Astronomical Observatory, Adam Mickiewicz University, 60-286, Pozna, Poland; David Dunlap Observatory, University of Toronto, P.O. Box 360, L4C 4Y6, Ontario, Canada; Department of Physics & Astronomy, University of British Columbia, V6T 1Z1, Vancouver, B.C, Canada; Institute for Computational Astrophysics, Department of Astronomy and Physics, Saint Marys University, B3H 3C3, Halifax, N.S, Canada; Départment de Physique, Université de Montréal C.P.6128, Succursale: Centre-Ville, QC, H3C 3J7, Montréal; Observatoire du Mont Mégantic, Canada; Harvard-Smithsonian Center for Astrophysics 60 Garden Street, 02138, Cambridge, MA
The Astronomical Journal (Impact Factor: 4.97). 07/2007; DOI: 10.1086/520923
Source: arXiv

ABSTRACT The Hyades K2V+WD system 471 Tau is a prototype post-common envelope system and a likely cataclysmic binary progenitor. We present 10 days of nearly continuous optical photometry by the MOST (Microvariability & Oscillations of STars) satellite and partly simultaneous optical spectroscopy from DDO (David Dunlap Observatory) of the binary. The photometric data indicate that the spot coverage of the K dwarf component was less than observed in the past, suggesting that we monitored the star close to a minimum in its activity cycle.

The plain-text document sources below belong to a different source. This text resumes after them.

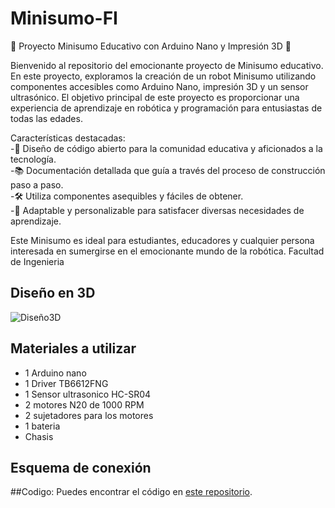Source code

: # Minisumo-FI
🤖 Proyecto Minisumo Educativo con Arduino Nano y Impresión 3D 🤖

Bienvenido al repositorio del emocionante proyecto de Minisumo educativo. En este proyecto, exploramos la creación de un robot Minisumo utilizando componentes accesibles como Arduino Nano, impresión 3D y un sensor ultrasónico. El objetivo principal de este proyecto es proporcionar una experiencia de aprendizaje en robótica y programación para entusiastas de todas las edades.

Características destacadas:                   
	-🔬 Diseño de código abierto para la comunidad educativa y aficionados a la tecnología.        
	-📚 Documentación detallada que guía a través del proceso de construcción paso a paso.       
	-🛠️ Utiliza componentes asequibles y fáciles de obtener.      
	-📏 Adaptable y personalizable para satisfacer diversas necesidades de aprendizaje.       

Este Minisumo es ideal para estudiantes, educadores y cualquier persona interesada en sumergirse en el emocionante mundo de la robótica.
Facultad de Ingenieria

## Diseño en 3D
![Diseño3D](https://github.com/Chasterboy/Minisumo-FI/assets/68937183/84b2393a-b4ce-4c4c-bde0-aa8b7034d516)

## Materiales a utilizar
- 1 Arduino nano
- 1 Driver TB6612FNG
- 1 Sensor ultrasonico HC-SR04
- 2 motores N20 de 1000 RPM
- 2 sujetadores para los motores
- 1 bateria
- Chasis

## Esquema de conexión 




##Codigo:
Puedes encontrar el código en [este repositorio](https://github.com/Chasterboy/Minisumo-FI/blob/main/Codigo/Minisumo-FI/Minisumo-FI.ino).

Despite the low spot activity, we still detected seven flare-like events whose estimated energies are among the highest ever observed in V471 Tau and whose times of occurrence do not correlate with the binary orbital phase. A detailed O-C analysis of the times of eclipse over the last ~35 years reveals timing variations which could be explained in several ways, including perturbations by an as-yet-undetected third body in the system or by a small orbital eccentricity inducing slow apsidal motion. The DDO spectra result in improved determinations of the K dwarf projected rotation velocity, V_K sin i = 92 km s^-1, and the orbital amplitude, K_K=150.5 km s^-1. The spectra also allow us to measure changes in H_alpha emission strength and radial velocity (RV) variations. We measure a larger H_alpha velocity amplitude than found previously suggesting that the source of the emission in V471 Tau was less concentrated around the sub-white-dwarf point on the K star than had been observed in previous studies.